The only cheap feeling part of the console is the kickstand, other than that the console and controllers are as sturdy and as well built as any recent Nintendo console. I can't convince you on that unless you have it on your hands, but I don't know where you're getting the assumption that it's cheaply made.

If you don't wanna buy a console for a single game hold out until summer or the holiday season, unless you really want that Wii U.
There are no more new consoles coming though, so it's either used or refurbished.


----------



## p e p p e r (Mar 25, 2017)

are you i the u.s.?  i've never even heard of a shortage for either, where i live you can get them at any stores that sell games and they are available for normal prices on amazon as well


----------



## QueenOpossum (Mar 25, 2017)

mayorpochosita said:


> To be honest, i don't like the Switch, it looks super cheaply made. I bet that thing *costed like 50 bucks or less to make* and to get it for $300 is ridiculous. And the WiiU i know it's not the best console either but what i like are the exclusive games. Not going to buy a console for a single game right now.



You aren't paying for the parts and parcels - you're paying for the console design, the software, etc.

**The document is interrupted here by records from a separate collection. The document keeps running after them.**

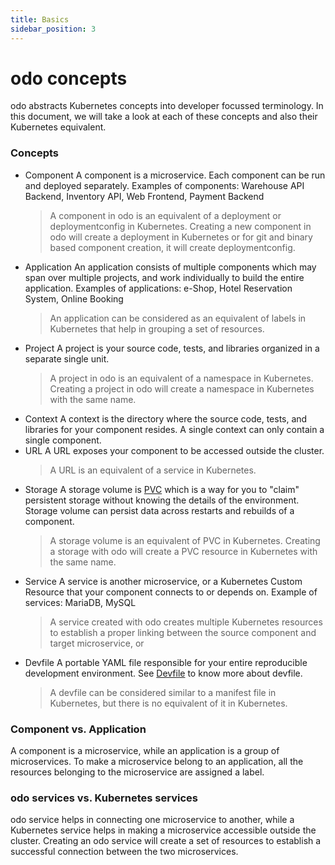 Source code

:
 ```yaml
---
title: Basics
sidebar_position: 3
---
```

# odo concepts

odo abstracts Kubernetes concepts into developer focussed terminology. In this document, we will take a look at each of these concepts and also their Kubernetes equivalent.

### Concepts

* Component
  A component is a microservice. Each component can be run and deployed separately. Examples of components: Warehouse API Backend, Inventory API, Web Frontend, Payment Backend
  > A component in odo is an equivalent of a deployment or deploymentconfig in Kubernetes. Creating a new component in odo will create a deployment in Kubernetes or for git and binary based component creation, it will create deploymentconfig.
* Application
  An application consists of multiple components which may span over multiple projects, and work individually to build the entire application. Examples of applications: e-Shop, Hotel Reservation System, Online Booking
  > An application can be considered as an equivalent of labels in Kubernetes that help in grouping a set of resources.
* Project
  A project is your source code, tests, and libraries organized in a separate single unit.
  > A project in odo is an equivalent of a namespace in Kubernetes. Creating a project in odo will create a namespace in Kubernetes with the same name.
* Context
  A context is the directory where the source code, tests, and libraries for your component resides. A single context can only contain a single component.
* URL
  A URL exposes your component to be accessed outside the cluster.
  > A URL is an equivalent of a service in Kubernetes.
* Storage
  A storage volume is [PVC](https://kubernetes.io/docs/concepts/storage/volumes/#persistentvolumeclaim) which is a way for you to "claim" persistent storage without knowing the details of the environment. Storage volume can persist data across restarts and rebuilds of a component.
  > A storage volume is an equivalent of PVC in Kubernetes. Creating a storage with odo will create a PVC resource in Kubernetes with the same name.
* Service
  A service is another microservice, or a Kubernetes Custom Resource that your component connects to or depends on. Example of services: MariaDB, MySQL
  > A service created with odo creates multiple Kubernetes resources to establish a proper linking between the source component and target microservice, or 
* Devfile
  A portable YAML file responsible for your entire reproducible development environment. See [Devfile](../architecture/devfile.md) to know more about devfile.
  > A devfile can be considered similar to a manifest file in Kubernetes, but there is no equivalent of it in Kubernetes.
  

### Component vs. Application
A component is a microservice, while an application is a group of microservices. To make a microservice belong to an application, all the resources belonging to the microservice are assigned a label.

### odo services vs. Kubernetes services
odo service helps in connecting one microservice to another, while a Kubernetes service helps in making a microservice accessible outside the cluster.
Creating an odo service will create a set of resources to establish a successful connection between the two microservices.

I agree $300 is a bit too much (since my PS4 was 250 new with a game) but then again this is the first real hybrid console. It'll get cheaper.

As for a WiiU, yeah they've been out of production for nearly a year now.


----------



## Lancelot (Mar 25, 2017)

mayorpochosita said:


> Yes but only refurbished ones.
> 
> - - - Post Merge - - -
> 
> ...



You could say the same for when the wii u came out, not worth buying for just a few games.
Youll then end up having the same issue in like 4-5 years when the switch is discontinued but you fancy playing some games on it.

Im not saying buy a switch but it just seems a bit stupid to me.


----------



## King Dorado (Mar 26, 2017)

shortage here as well, started after Thanksgiving, i noticed walmart, target had no 3DS units and no wii u consoles either.  basically they only had the 2DS bundeled with MarioKart, even at Christmas time and only a few then.  I asked one of the clerks if they were on back order and he said no, that the stores were all converting over to just carrying the Switch...  perhaps you can find used systems in good shape at Gamestop...


----------



## forestyne (Mar 27, 2017)

Have you tried eBay? I bought a Wii U second-hand for ?50 ($65-70 USDish?). The Wii U was an epic flop, so it's understandable they're weaning out stock to try and push it into the past.

- - - Post Merge - - -

It's honestly impossible to find a new console at this point. IMO I don't think the Switch is worth buying just yet unless you really want it. At least with the Wii U, you know the console is deceased and you know what games are on it.


----------



## TheBloodWitch (Mar 28, 2017)

Yeah, the new 3ds was so hard to find, that I had to actually preorder the new one that was coming out in February just to get one! Talk about a bummer  But! At least I have it now!!! Which is pretty great! Also meant I could finally send my friend my old 3ds!


----------



## carp (Mar 31, 2017)

3ds are so easy to find omg


----------



## watercolorwish (Apr 3, 2017)

the 3ds is still going i just got the galaxy new xl one. they're also making the new 3ds in different colors (finally) so they need to keep it around


----------